Of course, pumped up with new-found pride in my fabric matching, I again stood staring at my fabrics, wondering what to make the back from. I have many fabrics picked up from charity shops which don't fall into the Amazing Vintage Fabric category. They are simply jolly good quality lengths of fabric for two quid which were not to be missed. But they ain't gonna win an award for being simply the most gorgeous thing ever. And I was determined to work some magic using them because otherwise, why did I buy them. They're never going to be the centrepiece of a quilt. The backs of things is precisely where these fabrics must come into their own. They're not centre-stage, they've got to stoicly stand in the wings.
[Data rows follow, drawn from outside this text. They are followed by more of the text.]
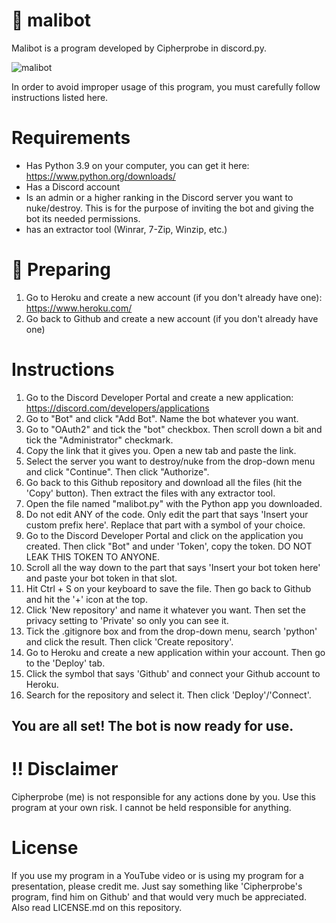 # 🤖 malibot
Malibot is a program developed by Cipherprobe in discord.py.

![malibot](https://user-images.githubusercontent.com/74273676/102706262-2ff9aa80-4245-11eb-9235-4fe81fb60d88.jpg)

In order to avoid improper usage of this program, you must carefully follow instructions listed here.

# Requirements
- Has Python 3.9 on your computer, you can get it here: https://www.python.org/downloads/
- Has a Discord account 
- Is an admin or a higher ranking in the Discord server you want to nuke/destroy. This is for the purpose of inviting the bot and giving the bot its needed permissions.
- has an extractor tool (Winrar, 7-Zip, Winzip, etc.)

# 🚀 Preparing 
1. Go to Heroku and create a new account (if you don't already have one): https://www.heroku.com/
2. Go back to Github and create a new account (if you don't already have one)

# Instructions
1. Go to the Discord Developer Portal and create a new application: https://discord.com/developers/applications
2. Go to "Bot" and click "Add Bot". Name the bot whatever you want.
3. Go to "OAuth2" and tick the "bot" checkbox. Then scroll down a bit and tick the "Administrator" checkmark.
4. Copy the link that it gives you. Open a new tab and paste the link.
5. Select the server you want to destroy/nuke from the drop-down menu and click "Continue". Then click "Authorize".
6. Go back to this Github repository and download all the files (hit the 'Copy' button). Then extract the files with any extractor tool.
7. Open the file named "malibot.py" with the Python app you downloaded.
8. Do not edit ANY of the code. Only edit the part that says 'Insert your custom prefix here'. Replace that part with a symbol of your choice.
9. Go to the Discord Developer Portal and click on the application you created. Then click "Bot" and under 'Token', copy the token. DO NOT LEAK THIS TOKEN TO ANYONE.
10. Scroll all the way down to the part that says 'Insert your bot token here' and paste your bot token in that slot.
11. Hit Ctrl + S on your keyboard to save the file. Then go back to Github and hit the '+' icon at the top.
12. Click 'New repository' and name it whatever you want. Then set the privacy setting to 'Private' so only you can see it.
13. Tick the .gitignore box and from the drop-down menu, search 'python' and click the result. Then click 'Create repository'.
14. Go to Heroku and create a new application within your account. Then go to the 'Deploy' tab.
15. Click the symbol that says 'Github' and connect your Github account to Heroku.
16. Search for the repository and select it. Then click 'Deploy'/'Connect'. 
## You are all set! The bot is now ready for use.

# ‼️ Disclaimer
Cipherprobe (me) is not responsible for any actions done by you. Use this program at your own risk. I cannot be held responsible for anything.

# License
If you use my program in a YouTube video or is using my program for a presentation, please credit me. Just say something like 'Cipherprobe's program, find him on Github' and that would very much be appreciated. Also read LICENSE.md on this repository.
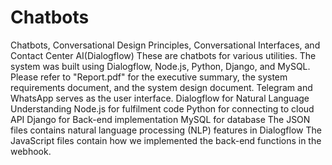 # Chatbots
Chatbots, Conversational Design Principles, Conversational Interfaces, and Contact Center AI(Dialogflow)
These are chatbots for various utilities. The system was built using Dialogflow, Node.js, Python, Django, and MySQL. Please refer to "Report.pdf" for the executive summary, the system requirements document, and the system design document. Telegram and WhatsApp serves as the user interface. 
Dialogflow for Natural Language Understanding
Node.js for fulfilment code
Python for connecting to cloud API
Django for Back-end implementation
MySQL for database
The JSON files contains natural language processing (NLP) features in Dialogflow
The JavaScript files contain how we implemented the back-end functions in the webhook.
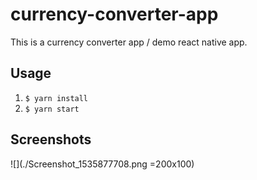 # currency-converter-app

This is a currency converter app / demo react native app.

## Usage
1. `$ yarn install`
2. `$ yarn start`

## Screenshots

![](./Screenshot_1535877708.png =200x100)
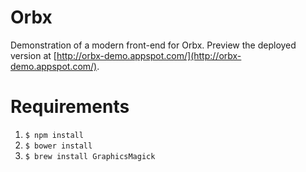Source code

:Orbx
====

Demonstration of a modern front-end for Orbx. Preview the deployed version at [http://orbx-demo.appspot.com/](http://orbx-demo.appspot.com/).

# Requirements

1. `$ npm install`
2. `$ bower install`
3. `$ brew install GraphicsMagick`

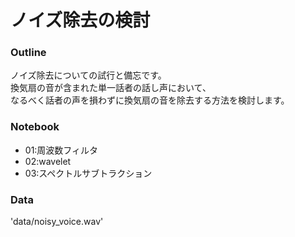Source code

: # ノイズ除去の検討

### Outline
ノイズ除去についての試行と備忘です。  
換気扇の音が含まれた単一話者の話し声において、  
なるべく話者の声を損わずに換気扇の音を除去する方法を検討します。


### Notebook

- 01:周波数フィルタ
- 02:wavelet
- 03:スペクトルサブトラクション

### Data
'data/noisy_voice.wav'

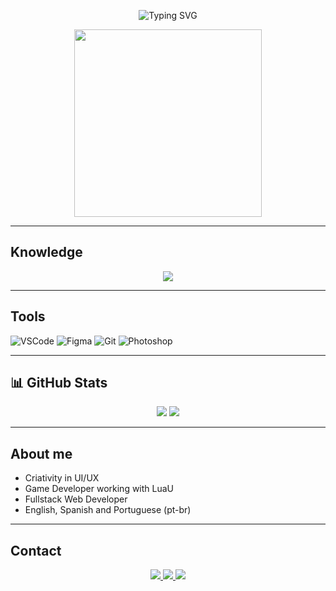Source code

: <!-- Banner animado com partículas -->
<p align="center">
  <img src="https://readme-typing-svg.herokuapp.com?center=true&vCenter=true&lines=Hey!+Eu+sou+o+Rakan!;Desenvolvedor+Web+e+Game+Dev+em+LuaU;Apaixonado+por+Código+e+Design!" alt="Typing SVG" />
</p>

<div align="center">
  <img src="https://cdn.dribbble.com/users/1162077/screenshots/3848914/programmer.gif" width="300px" />
</div>

---

## Knowledge

<div align="center">
  <img src="https://skillicons.dev/icons?i=html,css,js,react,python,sqlite,lua&perline=7" />
</div>

---

## Tools

![VSCode](https://img.shields.io/badge/VSCode-%23007ACC.svg?&style=flat&logo=visual-studio-code&logoColor=white)
![Figma](https://img.shields.io/badge/Figma-%23F24E1E.svg?&style=flat&logo=figma&logoColor=white)
![Git](https://img.shields.io/badge/Git-%23F05033.svg?&style=flat&logo=git&logoColor=white)
![Photoshop](https://img.shields.io/badge/Photoshop-%2331A8FF.svg?&style=flat&logo=adobe-photoshop&logoColor=white)

---

## 📊 GitHub Stats

<div align="center">
  <img src="https://github-readme-stats.vercel.app/api?username=rakandev&show_icons=true&theme=radical&hide_border=true" />
  <img src="https://github-readme-streak-stats.herokuapp.com?user=rakandev&theme=radical&hide_border=true" />
</div>

---

## About me

- Criativity in UI/UX
- Game Developer working with LuaU
- Fullstack Web Developer
- English, Spanish and Portuguese (pt-br)

---

## Contact

<p align="center">
  <a href="https://discord.com/users/475742032493543429" target="_blank">
    <img src="https://img.shields.io/badge/Discord-%237289DA?style=for-the-badge&logo=discord&logoColor=white" />
  </a>
  <a href="https://www.instagram.com/rockingninejeans/" target="_blank">
    <img src="https://img.shields.io/badge/Instagram-%23E4405F?style=for-the-badge&logo=instagram&logoColor=white" />
  </a>
  <a href="mailto:rodrigovieirasalvado1@gmail.com">
    <img src="https://img.shields.io/badge/Email-%23D14836?style=for-the-badge&logo=gmail&logoColor=white" />
  </a>
</p>
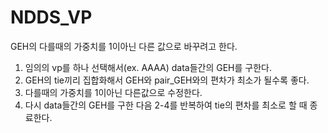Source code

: # NDDS_VP
GEH의 다를때의 가중치를 1이아닌 다른 값으로 바꾸려고 한다.
1. 임의의 vp를 하나 선택해서(ex. AAAA) data들간의 GEH를 구한다.
2. GEH의 tie끼리 집합화해서 GEH와 pair_GEH와의 편차가 최소가 될수록 좋다.
3. 다를때의 가중치를 1이아닌 다른값으로 수정한다.
4. 다시 data들간의 GEH를 구한 다음 2-4를 반복하여 tie의 편차를 최소로 할 때 종료한다.
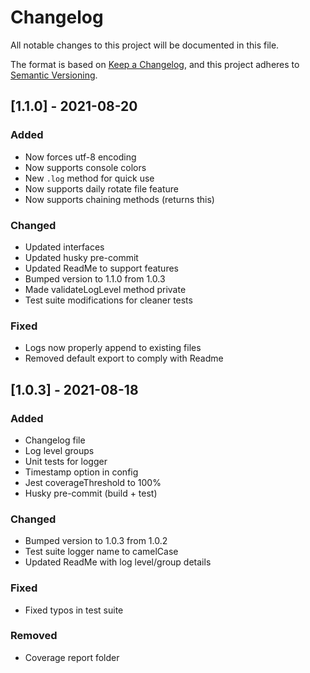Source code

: # Changelog
All notable changes to this project will be documented in this file.

The format is based on [Keep a Changelog](https://keepachangelog.com/en/1.0.0/),
and this project adheres to [Semantic Versioning](https://semver.org/spec/v2.0.0.html).

## [1.1.0] - 2021-08-20
### Added
- Now forces utf-8 encoding
- Now supports console colors
- New `.log` method for quick use
- Now supports daily rotate file feature
- Now supports chaining methods (returns this)

### Changed
- Updated interfaces
- Updated husky pre-commit
- Updated ReadMe to support features
- Bumped version to 1.1.0 from 1.0.3
- Made validateLogLevel method private
- Test suite modifications for cleaner tests

### Fixed
- Logs now properly append to existing files
- Removed default export to comply with Readme

## [1.0.3] - 2021-08-18
### Added
- Changelog file
- Log level groups
- Unit tests for logger
- Timestamp option in config
- Jest coverageThreshold to 100%
- Husky pre-commit (build + test)

### Changed
- Bumped version to 1.0.3 from 1.0.2
- Test suite logger name to camelCase
- Updated ReadMe with log level/group details

### Fixed
- Fixed typos in test suite

### Removed
- Coverage report folder
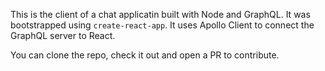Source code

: This is the client of a chat applicatin built with Node and GraphQL. It was bootstrapped using `create-react-app`. It uses Apollo Client to connect the GraphQL server to React.

You can clone the repo, check it out and open a PR to contribute.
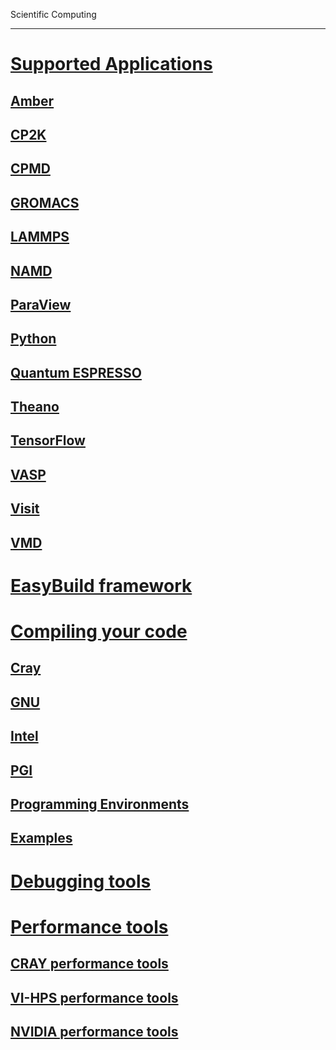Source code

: Scientific Computing

---

<!-- use only links inside h1, h2, h3 and h4 -->

# [Supported Applications](https://eth-cscs.github.io/scientific_computing/supported_applications)
## [Amber](https://eth-cscs.github.io/scientific_computing/supported_applications/amber)
## [CP2K](https://eth-cscs.github.io/scientific_computing/supported_applications/cp2k)
## [CPMD](https://eth-cscs.github.io/scientific_computing/supported_applications/cpmd)
## [GROMACS](https://eth-cscs.github.io/scientific_computing/supported_applications/gromacs)
## [LAMMPS](https://eth-cscs.github.io/scientific_computing/supported_applications/lammps)
## [NAMD](https://eth-cscs.github.io/scientific_computing/supported_applications/namd)
## [ParaView](https://eth-cscs.github.io/scientific_computing/supported_applications/paraview)
## [Python](https://eth-cscs.github.io/scientific_computing/supported_applications/python)
## [Quantum ESPRESSO](https://eth-cscs.github.io/scientific_computing/supported_applications/quantumespresso)
## [Theano](https://eth-cscs.github.io/scientific_computing/supported_applications/theano)
## [TensorFlow](https://eth-cscs.github.io/scientific_computing/supported_applications/tensorflow)
## [VASP](https://eth-cscs.github.io/scientific_computing/supported_applications/vasp)
## [Visit](https://eth-cscs.github.io/scientific_computing/supported_applications/visit)
## [VMD](https://eth-cscs.github.io/scientific_computing/supported_applications/vmd)
# [EasyBuild framework](https://eth-cscs.github.io/scientific_computing/easybuild_framework)
# [Compiling your code](https://eth-cscs.github.io/scientific_computing/compiling_your_code)
## [Cray](https://eth-cscs.github.io/scientific_computing/compiling_your_code/cray)
## [GNU](https://eth-cscs.github.io/scientific_computing/compiling_your_code/gnu)
## [Intel](https://eth-cscs.github.io/scientific_computing/compiling_your_code/intel)
## [PGI](https://eth-cscs.github.io/scientific_computing/compiling_your_code/pgi)
## [Programming Environments](https://eth-cscs.github.io/scientific_computing/compiling_your_code/programming_environments)
## [Examples](https://eth-cscs.github.io/scientific_computing/compiling_your_code/examples)
# [Debugging tools](https://eth-cscs.github.io/scientific_computing/debugging_tools)
# [Performance tools](https://eth-cscs.github.io/scientific_computing/performance_tools)
## [CRAY performance tools](https://eth-cscs.github.io/scientific_computing/performance_tools/craypat/)
## [VI-HPS performance tools](https://eth-cscs.github.io/scientific_computing/performance_tools/vihps/)
## [NVIDIA performance tools](https://eth-cscs.github.io/scientific_computing/performance_tools/nvidia/)
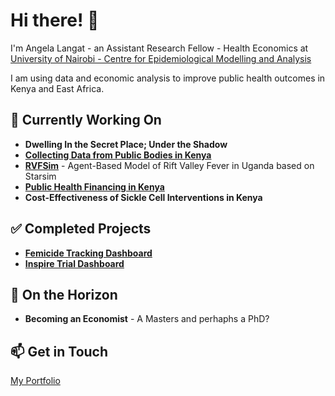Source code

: # Hi there! 👋

I'm Angela Langat - an Assistant Research Fellow - Health Economics at [University of Nairobi - Centre for Epidemiological Modelling and Analysis](https://cema-africa.uonbi.ac.ke/)

I am using data and economic analysis to improve public health outcomes in Kenya and East Africa.

## 🔬 Currently Working On

- **Dwelling In the Secret Place; Under the Shadow** 
- [**Collecting Data from Public Bodies in Kenya**](https://github.com/cherotuga/data)
- [**RVFSim**](https://starsim.org/#models) - Agent-Based Model of Rift Valley Fever in Uganda based on Starsim 
- [**Public Health Financing in Kenya**](https://cema-hub.vercel.app/health-systems/health-financing)
- **Cost-Effectiveness of Sickle Cell Interventions in Kenya** 

## ✅ Completed Projects

- [**Femicide Tracking Dashboard**](http://tagnal.shinyapps.io/femicideke/)
- [**Inspire Trial Dashboard**](http://tagnal.shinyapps.io/InspireTrial/)

## 🎯 On the Horizon

- **Becoming an Economist** - A Masters and perhaphs a PhD?

## 📫 Get in Touch

[My Portfolio](https://cherotuga.github.io/alangat)
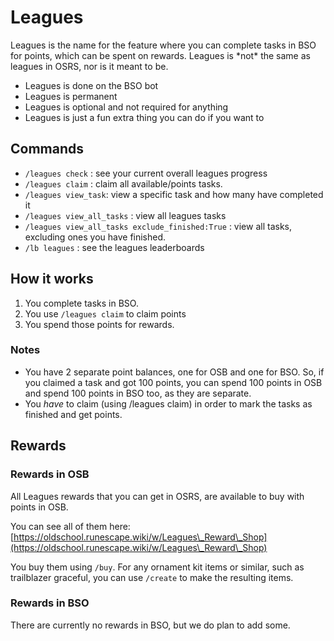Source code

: # Leagues

Leagues is the name for the feature where you can complete tasks in BSO for points, which can be spent on rewards. Leagues is \*not\* the same as leagues in OSRS, nor is it meant to be.

* Leagues is done on the BSO bot
* Leagues is permanent
* Leagues is optional and not required for anything
* Leagues is just a fun extra thing you can do if you want to



## Commands

* `/leagues check` : see your current overall leagues progress
* `/leagues claim` : claim all available/points tasks.&#x20;
* `/leagues view_task`: view a specific task and how many have completed it
* `/leagues view_all_tasks` : view all leagues tasks
* `/leagues view_all_tasks exclude_finished:True` : view all tasks, excluding ones you have finished.
* `/lb leagues` : see the leagues leaderboards

## How it works

1. You complete tasks in BSO.
2. You use `/leagues claim` to claim points
3. You spend those points for rewards.

### Notes

* You have 2 separate point balances, one for OSB and one for BSO. So, if you claimed a task and got 100 points, you can spend 100 points in OSB and spend 100 points in BSO too, as they are separate.
* &#x20;You _have_ to claim (using /leagues claim) in order to mark the tasks as finished and get points.



## Rewards

### Rewards in OSB

All Leagues rewards that you can get in OSRS, are available to buy with points in OSB.

You can see all of them here: [https://oldschool.runescape.wiki/w/Leagues\_Reward\_Shop](https://oldschool.runescape.wiki/w/Leagues\_Reward\_Shop)

You buy them using `/buy`. For any ornament kit items or similar, such as trailblazer graceful, you can use `/create` to make the resulting items.

### Rewards in BSO

There are currently no rewards in BSO, but we do plan to add some.





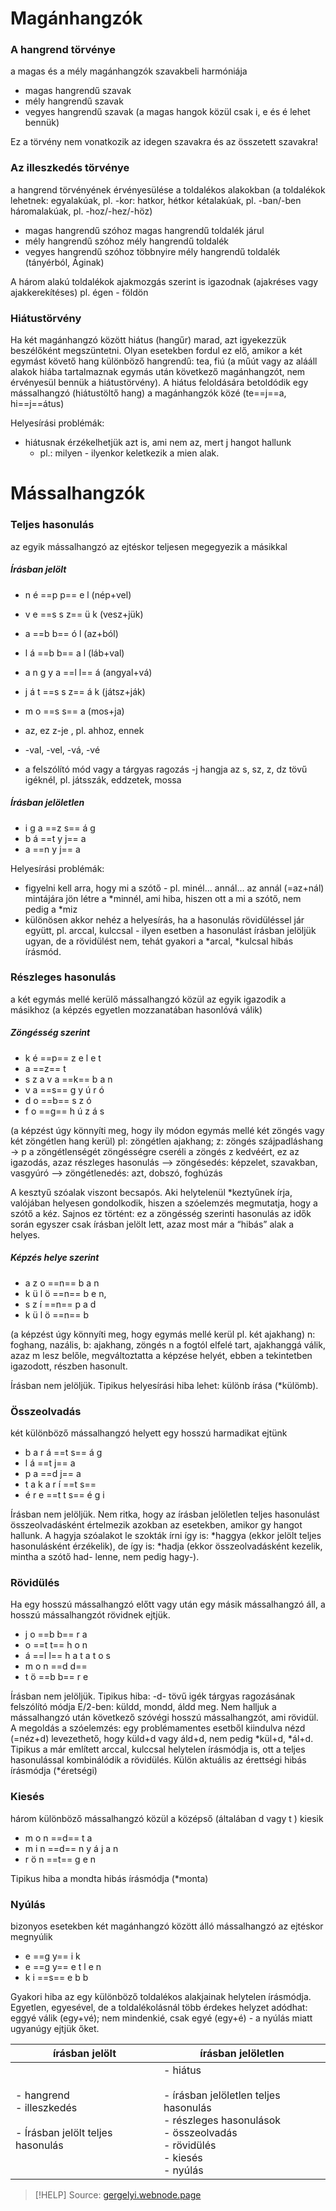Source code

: # Magánhangzók

### A hangrend törvénye

a magas és a mély magánhangzók szavakbeli harmóniája
- magas hangrendű szavak
- mély hangrendű szavak
- vegyes hangrendű szavak (a magas hangok közül csak i, e és é lehet bennük)

Ez a törvény nem vonatkozik az idegen szavakra és az összetett szavakra!

### Az illeszkedés törvénye

a hangrend törvényének érvényesülése a toldalékos alakokban
(a toldalékok lehetnek: egyalakúak, pl. -kor: hatkor, hétkor kétalakúak, pl. -ban/-ben háromalakúak, pl. -hoz/-hez/-höz)

- magas hangrendű szóhoz magas hangrendű toldalék járul
- mély hangrendű szóhoz mély hangrendű toldalék
- vegyes hangrendű szóhoz többnyire mély hangrendű toldalék (tányérból, Áginak)

A három alakú toldalékok ajakmozgás szerint is igazodnak (ajakréses vagy ajakkerekítéses) pl. égen - földön

### Hiátustörvény

Ha két magánhangzó között hiátus (hangűr) marad, azt igyekezzük beszélőként megszüntetni. Olyan esetekben fordul ez elő, amikor a két egymást követő hang különböző hangrendű: tea, fiú (a műút vagy az alááll alakok hiába tartalmaznak egymás után következő magánhangzót, nem érvényesül bennük a hiátustörvény). A hiátus feloldására betoldódik egy mássalhangzó (hiátustöltő hang) a magánhangzók közé (te==j==a, hi==j==átus)

Helyesírási problémák:
- hiátusnak érzékelhetjük azt is, ami nem az, mert j hangot hallunk
	- pl.: milyen - ilyenkor keletkezik a mien alak.

# Mássalhangzók

### Teljes hasonulás

az egyik mássalhangzó az ejtéskor teljesen megegyezik a másikkal

##### Írásban jelölt

- n é ==p p== e l (nép+vel)
- v e ==s s z== ü k (vesz+jük)
- a ==b b== ó l (az+ból)
- l á ==b b== a l (láb+val)
- a n g y a ==l l== á (angyal+vá)
- j á t ==s s z== á k (játsz+ják)
- m o ==s s== a (mos+ja)

- az, ez z-je , pl. ahhoz, ennek
- -val, -vel, -vá, -vé
- a felszólító mód vagy a tárgyas ragozás -j hangja az s, sz, z, dz tövű igéknél, pl. játsszák, eddzetek, mossa

##### Írásban jelöletlen

- i g a ==z s== á g
- b á ==t y j== a
- a ==n y j== a

Helyesírási problémák:
- figyelni kell arra, hogy mi a szótő - pl. minél… annál… az annál (=az+nál) mintájára jön létre a \*minnél, ami hiba, hiszen ott a mi a szótő, nem pedig a \*miz
- különösen akkor nehéz a helyesírás, ha a hasonulás rövidüléssel jár együtt, pl. arccal, kulccsal - ilyen esetben a hasonulást írásban jelöljük ugyan, de a rövidülést nem, tehát gyakori a \*arcal, \*kulcsal hibás írásmód.

### Részleges hasonulás

a két egymás mellé kerülő mássalhangzó közül az egyik igazodik a másikhoz (a képzés egyetlen mozzanatában hasonlóvá válik)

##### Zöngésség szerint

- k é ==p== z e l e t
- a ==z== t
- s z a v a ==k== b a n
- v a ==s== g y ú r ó
- d o ==b== s z ó
- f o ==g== h ú z á s

(a képzést úgy könnyíti meg, hogy ily módon egymás mellé két zöngés vagy két zöngétlen hang kerül)
pl: zöngétlen ajakhang; z: zöngés szájpadláshang → p a zöngétlenségét zöngésségre cseréli a zöngés z kedvéért, ez az igazodás, azaz részleges hasonulás
—> zöngésedés: képzelet, szavakban, vasgyúró
—> zöngétlenedés: azt, dobszó, foghúzás

A kesztyű szóalak viszont becsapós. Aki helytelenül \*keztyűnek írja, valójában helyesen gondolkodik, hiszen a szóelemzés megmutatja, hogy a szótő a kéz. Sajnos ez történt: ez a zöngésség szerinti hasonulás az idők során egyszer csak írásban jelölt lett, azaz most már a “hibás” alak a helyes.

##### Képzés helye szerint

- a z o ==n== b a n
- k ü l ö ==n== b e n,
- s z í ==n== p a d
- k ü l ö ==n== b

(a képzést úgy könnyíti meg, hogy egymás mellé kerül pl. két ajakhang)
n: foghang, nazális, b: ajakhang, zöngés
n a fogtól elfelé tart, ajakhanggá válik, azaz m lesz belőle, megváltoztatta a képzése helyét, ebben a tekintetben igazodott, részben hasonult.

Írásban nem jelöljük. Tipikus helyesírási hiba lehet: különb írása (\*külömb). 

### Összeolvadás

két különböző mássalhangzó helyett egy hosszú harmadikat ejtünk

- b a r á ==t s== á g
- l á ==t j== a
- p a ==d j== a
- t a k a r í ==t s==
- é r e ==t t s== é g i

Írásban nem jelöljük.
Nem ritka, hogy az írásban jelöletlen teljes hasonulást összeolvadásként értelmezik azokban az esetekben, amikor gy hangot hallunk. A hagyja szóalakot le szokták írni így is: \*haggya (ekkor jelölt teljes hasonulásként érzékelik), de így is: \*hadja (ekkor összeolvadásként kezelik, mintha a szótő had- lenne, nem pedig hagy-).

### Rövidülés

Ha egy hosszú mássalhangzó előtt vagy után egy másik mássalhangzó áll, a hosszú mássalhangzót rövidnek ejtjük.

- j o ==b b== r a
- o ==t t== h o n
- á ==l l== h a t a t o s
- m o n ==d d==
- t ö ==b b== r e

Írásban nem jelöljük.
Tipikus hiba: -d- tövű igék tárgyas ragozásának felszólító módja E/2-ben:
	küldd, mondd, áldd meg. Nem halljuk a mássalhangzó után következő szóvégi hosszú mássalhangzót, ami rövidül. A megoldás a szóelemzés: egy problémamentes esetből kiindulva nézd (=néz+d) levezethető, hogy küld+d vagy áld+d, nem pedig \*kül+d, \*ál+d.
Tipikus a már említett arccal, kulccsal helytelen írásmódja is, ott a teljes hasonulással kombinálódik a rövidülés.
Külön aktuális az érettségi hibás írásmódja (\*éretségi)

### Kiesés

három különböző mássalhangzó közül a középső (általában d vagy t ) kiesik

- m o n ==d== t a
- m i n ==d== n y á j a n
- r ö n ==t== g e n

Tipikus hiba a mondta hibás írásmódja (\*monta)

### Nyúlás

bizonyos esetekben két magánhangzó között álló mássalhangzó az ejtéskor megnyúlik  

- e ==g y== i k
- e ==g y== e t l e n
- k i ==s== e b b

Gyakori hiba az egy különböző toldalékos alakjainak helytelen írásmódja. Egyetlen, egyesével, de a toldalékolásnál több érdekes helyzet adódhat: eggyé válik (egy+vé); nem mindenkié, csak egyé (egy+é) - a nyúlás miatt ugyanúgy ejtjük őket. 

| írásban jelölt                                                       | írásban jelöletlen                                                                                                                        |
| -------------------------------------------------------------------- | ----------------------------------------------------------------------------------------------------------------------------------------- |
| - hangrend<br>- illeszkedés<br><br>- Írásban jelölt teljes hasonulás | - hiátus<br><br>- írásban jelöletlen teljes hasonulás<br>- részleges hasonulások<br>- összeolvadás<br>- rövidülés<br>- kiesés<br>- nyúlás |

> [!HELP] Source: [gergelyi.webnode.page](https://gergelyi.webnode.page/news/a-hangkapcsolódási-szabályosságok-típusai-és-a-helyesírás-összefüggése/)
Enter my next magic ingredient - ribbon. Somehow, I managed to make these two fabrics look good together, and it's all in the ribbon - imagine the ribbon isn't there and actually those fabrics look weird and un....errm, well just un-great. Ok, maybe you're turning your nose up and squinting and saying, er, hello Catherine, where's your glasses, they still look weird.
But I like 'em.
And I especially like that I didn't use anything new at all - all this is from my stash. Which, if I were to give this as a gift, which I'm not because I seem to have become rather mean, would be a very good thrift gift, and would have involved no new poisoning of cotton growers or chucking of packaging into landfill, which is what this is really all about. My dining room sofa can sit happy in the knowledge that it is not a recipient of an environmentally unfriendly new addition to itself.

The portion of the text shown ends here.